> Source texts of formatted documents
:::
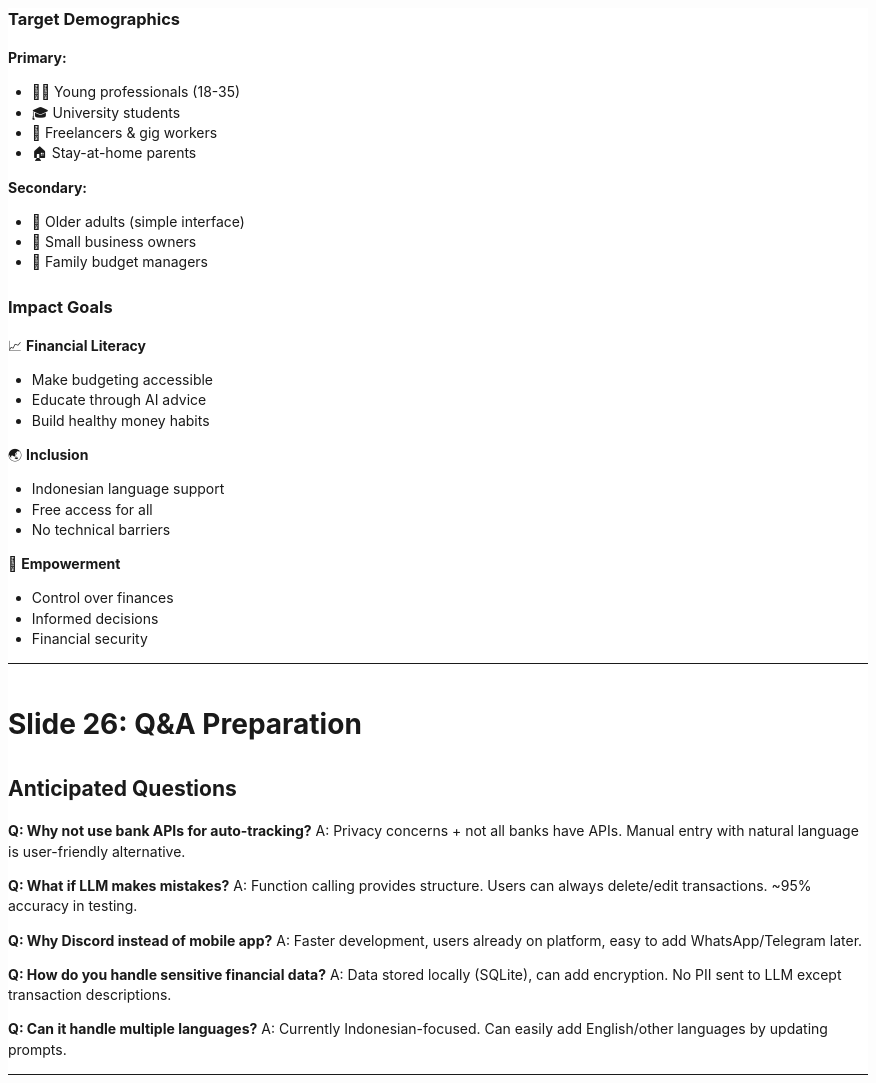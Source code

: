 ### Target Demographics

**Primary:**
- 👨‍💼 Young professionals (18-35)
- 🎓 University students
- 💼 Freelancers & gig workers
- 🏠 Stay-at-home parents

**Secondary:**
- 👵 Older adults (simple interface)
- 🚀 Small business owners
- 👥 Family budget managers

### Impact Goals

📈 **Financial Literacy**
- Make budgeting accessible
- Educate through AI advice
- Build healthy money habits

🌏 **Inclusion**
- Indonesian language support
- Free access for all
- No technical barriers

💪 **Empowerment**
- Control over finances
- Informed decisions
- Financial security

---

# Slide 26: Q&A Preparation

## Anticipated Questions

**Q: Why not use bank APIs for auto-tracking?**
A: Privacy concerns + not all banks have APIs. Manual entry with natural language is user-friendly alternative.

**Q: What if LLM makes mistakes?**
A: Function calling provides structure. Users can always delete/edit transactions. ~95% accuracy in testing.

**Q: Why Discord instead of mobile app?**
A: Faster development, users already on platform, easy to add WhatsApp/Telegram later.

**Q: How do you handle sensitive financial data?**
A: Data stored locally (SQLite), can add encryption. No PII sent to LLM except transaction descriptions.

**Q: Can it handle multiple languages?**
A: Currently Indonesian-focused. Can easily add English/other languages by updating prompts.

---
:::
> Exercise description
Among the entries, how many lines contain the string "APIs"? Give the number without anything else.

> Exercise output
2